En pleine crise intérieure, l’Iran est au bord d’une escalade régionale majeure alors que les protestations contre le régime, déclenchées fin décembre 2025 et motivées par la crise économique, se muent en mouvement anti-gouvernemental de grande ampleur. Selon un groupe de défense des droits humains, le bilan des morts dépasse 2 570 personnes dans tout le pays, ce qui en fait l’un des épisodes de répression les plus sanglants de l’histoire récente iranienne. 

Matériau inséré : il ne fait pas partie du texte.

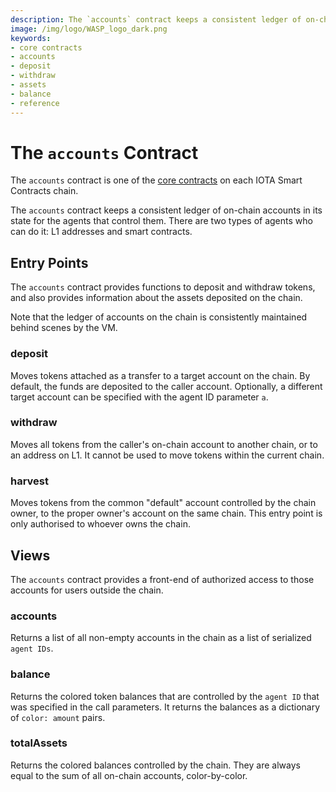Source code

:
 ```yaml
---
description: The `accounts` contract keeps a consistent ledger of on-chain accounts in its state for the agents that control them. There are two types of agents who can do it, L1 addresses and smart contracts.
image: /img/logo/WASP_logo_dark.png
keywords:
- core contracts
- accounts
- deposit
- withdraw
- assets
- balance
- reference
--- 
```

# The `accounts` Contract

The `accounts` contract is one of the [core contracts](overview.md) on each IOTA Smart Contracts
chain.

The `accounts` contract keeps a consistent ledger of on-chain accounts in its state for the agents that control them. There are two types of agents who can do it: L1 addresses and smart contracts.

## Entry Points

The `accounts` contract provides functions to deposit and withdraw tokens, and also provides information about the assets deposited on the chain.  

Note that the ledger of accounts on the chain is consistently maintained behind scenes by the VM.

### deposit

Moves tokens attached as a transfer to a target account on the chain. By default, the funds are deposited to the caller account. Optionally, a different target account can be specified with the agent ID parameter `a`.

### withdraw

Moves all tokens from the caller's on-chain account to another chain, or to an address on L1. It cannot be used to move tokens within the current chain.

### harvest

Moves tokens from the common "default" account controlled by the chain owner, to the proper owner's account on the same chain. This entry point is only authorised to whoever owns the chain.

## Views

The `accounts` contract provides a front-end of authorized access to those accounts for users outside the chain.

### accounts

Returns a list of all non-empty accounts in the chain as a list of serialized `agent IDs`.

### balance

Returns the colored token balances that are controlled by the `agent ID` that was specified in the call parameters. It returns the balances as a dictionary of `color: amount` pairs.

### totalAssets

Returns the colored balances controlled by the chain. They are always equal to the sum of all on-chain accounts, color-by-color.
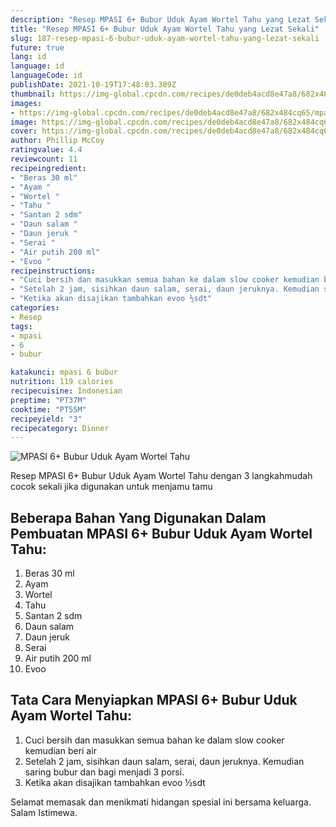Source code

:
 ```yaml
---
description: "Resep MPASI 6+ Bubur Uduk Ayam Wortel Tahu yang Lezat Sekali"
title: "Resep MPASI 6+ Bubur Uduk Ayam Wortel Tahu yang Lezat Sekali"
slug: 187-resep-mpasi-6-bubur-uduk-ayam-wortel-tahu-yang-lezat-sekali
future: true
lang: id
language: id
languageCode: id
publishDate: 2021-10-19T17:48:03.389Z 
thumbnail: https://img-global.cpcdn.com/recipes/de0deb4acd8e47a8/682x484cq65/mpasi-6-bubur-uduk-ayam-wortel-tahu-foto-resep-utama.png
images:
- https://img-global.cpcdn.com/recipes/de0deb4acd8e47a8/682x484cq65/mpasi-6-bubur-uduk-ayam-wortel-tahu-foto-resep-utama.png
image: https://img-global.cpcdn.com/recipes/de0deb4acd8e47a8/682x484cq65/mpasi-6-bubur-uduk-ayam-wortel-tahu-foto-resep-utama.png
cover: https://img-global.cpcdn.com/recipes/de0deb4acd8e47a8/682x484cq65/mpasi-6-bubur-uduk-ayam-wortel-tahu-foto-resep-utama.png
author: Phillip McCoy
ratingvalue: 4.4
reviewcount: 11
recipeingredient:
- "Beras 30 ml"
- "Ayam "
- "Wortel "
- "Tahu "
- "Santan 2 sdm"
- "Daun salam "
- "Daun jeruk "
- "Serai "
- "Air putih 200 ml"
- "Evoo "
recipeinstructions:
- "Cuci bersih dan masukkan semua bahan ke dalam slow cooker kemudian beri air"
- "Setelah 2 jam, sisihkan daun salam, serai, daun jeruknya. Kemudian saring bubur dan bagi menjadi 3 porsi."
- "Ketika akan disajikan tambahkan evoo ½sdt"
categories:
- Resep
tags:
- mpasi
- 6
- bubur

katakunci: mpasi 6 bubur 
nutrition: 119 calories
recipecuisine: Indonesian
preptime: "PT37M"
cooktime: "PT55M"
recipeyield: "3"
recipecategory: Dinner
---
```



![MPASI 6+ Bubur Uduk Ayam Wortel Tahu](https://img-global.cpcdn.com/recipes/de0deb4acd8e47a8/682x484cq65/mpasi-6-bubur-uduk-ayam-wortel-tahu-foto-resep-utama.png)

Resep MPASI 6+ Bubur Uduk Ayam Wortel Tahu    dengan 3 langkahmudah cocok sekali jika digunakan untuk menjamu tamu

<!--inarticleads1-->

## Beberapa Bahan Yang Digunakan Dalam Pembuatan MPASI 6+ Bubur Uduk Ayam Wortel Tahu:

1. Beras 30 ml
1. Ayam 
1. Wortel 
1. Tahu 
1. Santan 2 sdm
1. Daun salam 
1. Daun jeruk 
1. Serai 
1. Air putih 200 ml
1. Evoo 



<!--inarticleads2-->

## Tata Cara Menyiapkan MPASI 6+ Bubur Uduk Ayam Wortel Tahu:

1. Cuci bersih dan masukkan semua bahan ke dalam slow cooker kemudian beri air
1. Setelah 2 jam, sisihkan daun salam, serai, daun jeruknya. Kemudian saring bubur dan bagi menjadi 3 porsi.
1. Ketika akan disajikan tambahkan evoo ½sdt




Selamat memasak dan menikmati hidangan spesial ini bersama keluarga. Salam Istimewa.
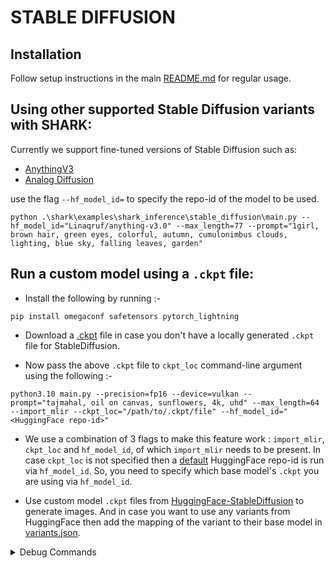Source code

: # STABLE DIFFUSION

## Installation

Follow setup instructions in the main [README.md](https://github.com/nod-ai/SHARK#readme) for regular usage. 

 
## Using other supported Stable Diffusion variants with SHARK:

Currently we support fine-tuned versions of Stable Diffusion such as:
- [AnythingV3](https://huggingface.co/Linaqruf/anything-v3.0)
- [Analog Diffusion](https://huggingface.co/wavymulder/Analog-Diffusion)

use the flag `--hf_model_id=` to specify the repo-id of the model to be used.

```shell
python .\shark\examples\shark_inference\stable_diffusion\main.py --hf_model_id="Linaqruf/anything-v3.0" --max_length=77 --prompt="1girl, brown hair, green eyes, colorful, autumn, cumulonimbus clouds, lighting, blue sky, falling leaves, garden"
```

## Run a custom model using a `.ckpt` file:
* Install the following by running :-
```shell
pip install omegaconf safetensors pytorch_lightning
```
* Download a [.ckpt](https://huggingface.co/andite/anything-v4.0/resolve/main/anything-v4.0-pruned-fp32.ckpt) file in case you don't have a locally generated `.ckpt` file for StableDiffusion.

* Now pass the above `.ckpt` file to `ckpt_loc` command-line argument using the following :-
```shell
python3.10 main.py --precision=fp16 --device=vulkan --prompt="tajmahal, oil on canvas, sunflowers, 4k, uhd" --max_length=64 --import_mlir --ckpt_loc="/path/to/.ckpt/file" --hf_model_id="<HuggingFace repo-id>"
```
* We use a combination of 3 flags to make this feature work : `import_mlir`, `ckpt_loc` and `hf_model_id`, of which `import_mlir` needs to be present. In case `ckpt_loc` is not specified then a [default](https://huggingface.co/stabilityai/stable-diffusion-2-1-base) HuggingFace repo-id is run via `hf_model_id`. So, you need to specify which base model's `.ckpt` you are using via `hf_model_id`.

* Use custom model `.ckpt` files from [HuggingFace-StableDiffusion](https://huggingface.co/models?other=stable-diffusion) to generate images. And in case you want to use any variants from HuggingFace then add the mapping of the variant to their base model in [variants.json](https://github.com/nod-ai/SHARK/blob/main/shark/examples/shark_inference/stable_diffusion/resources/variants.json).




</details>
  <details>
  <summary>Debug Commands</summary>

## Debug commands and other advanced usage follows.

```shell
python main.py --precision="fp32"|"fp16" --device="cpu"|"cuda"|"vulkan" --import_mlir|--no-import_mlir --prompt "enter the text" 

```

## dump all dispatch .spv and isa using amdllpc

```shell
python main.py --precision="fp16" --device="vulkan" --iree-vulkan-target-triple=rdna3-unknown-linux --no-load_vmfb --dispatch_benchmarks="all" --dispatch_benchmarks_dir="SD_dispatches" --dump_isa
```

## Compile and save the .vmfb (using vulkan fp16 as an example):

```shell
python shark/examples/shark_inference/stable_diffusion/main.py --precision=fp16 --device=vulkan --steps=50 --save_vmfb
```

## Capture an RGP trace

```shell
python shark/examples/shark_inference/stable_diffusion/main.py --precision=fp16 --device=vulkan --steps=50 --save_vmfb --enable_rgp
```

## Run the vae module with iree-benchmark-module (NCHW, fp16, vulkan, for example):

```shell
iree-benchmark-module --module_file=/path/to/output/vmfb --entry_function=forward --device=vulkan --function_input=1x4x64x64xf16  
```

## Run the unet module with iree-benchmark-module (same config as above):
```shell
##if you want to use .npz inputs:
unzip ~/.local/shark_tank/<your unet>/inputs.npz

iree-benchmark-module --module_file=/path/to/output/vmfb --entry_function=forward --function_input=@arr_0.npy --function_input=1xf16 --function_input=@arr_2.npy --function_input=@arr_3.npy --function_input=@arr_4.npy  
```

</details>
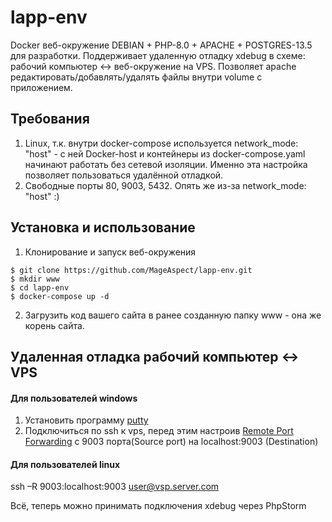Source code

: # lapp-env
 Docker веб-окружение DEBIAN + PHP-8.0 + APACHE + POSTGRES-13.5 для разработки. Поддерживает удаленную отладку xdebug в схеме: рабочий компьютер <-> веб-окружение на VPS.
Позволяет apache редактировать/добавлять/удалять файлы внутри volume с приложением.  

## Требования
1) Linux, т.к. внутри docker-compose используется network_mode: "host" - с ней Docker-host и контейнеры из docker-compose.yaml начинают работать без сетевой изоляции. Именно эта настройка позволяет пользоваться удалённой отладкой.
2) Свободные порты 80, 9003, 5432. Опять же из-за network_mode: "host" :)

## Установка и использование

1) Клонирование и запуск веб-окружения
```
$ git clone https://github.com/MageAspect/lapp-env.git
$ mkdir www
$ cd lapp-env
$ docker-compose up -d
```
2) Загрузить код вашего сайта в ранее созданную папку www - она же корень сайта.

## Удаленная отладка рабочий компьютер <-> VPS

#### Для пользователей windows
1) Установить программу [putty](https://www.putty.org/)
2) Подключиться по ssh к vps, перед этим настроив [Remote Port Forwarding](https://phoenixnap.com/kb/ssh-port-forwarding#ftoc-heading-6) с 9003 порта(Source port) на localhost:9003 (Destination)

#### Для пользователей linux
ssh –R 9003:localhost:9003 user@vsp.server.com

Всё, теперь можно принимать подключения xdebug через PhpStorm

Face à cette répression, Donald Trump, ancien président des États-Unis, a réaffirmé son soutien aux manifestants et laissé entendre que les États-Unis pourraient envisager une action militaire contre Téhéran, notamment si des exécutions de protestataires sont mises à exécution. 
Retrait de personnels militaires dans le Golfe
Alors que Washington pèse ses options, certains personnels militaires américains ont été priés d’évacuer la base aérienne d’Al Udeid au Qatar, la plus importante base US au Moyen-Orient, en raison des tensions régionales. Le Qatar a confirmé le départ de certains effectifs comme mesure de précaution face à l’incertitude croissante. 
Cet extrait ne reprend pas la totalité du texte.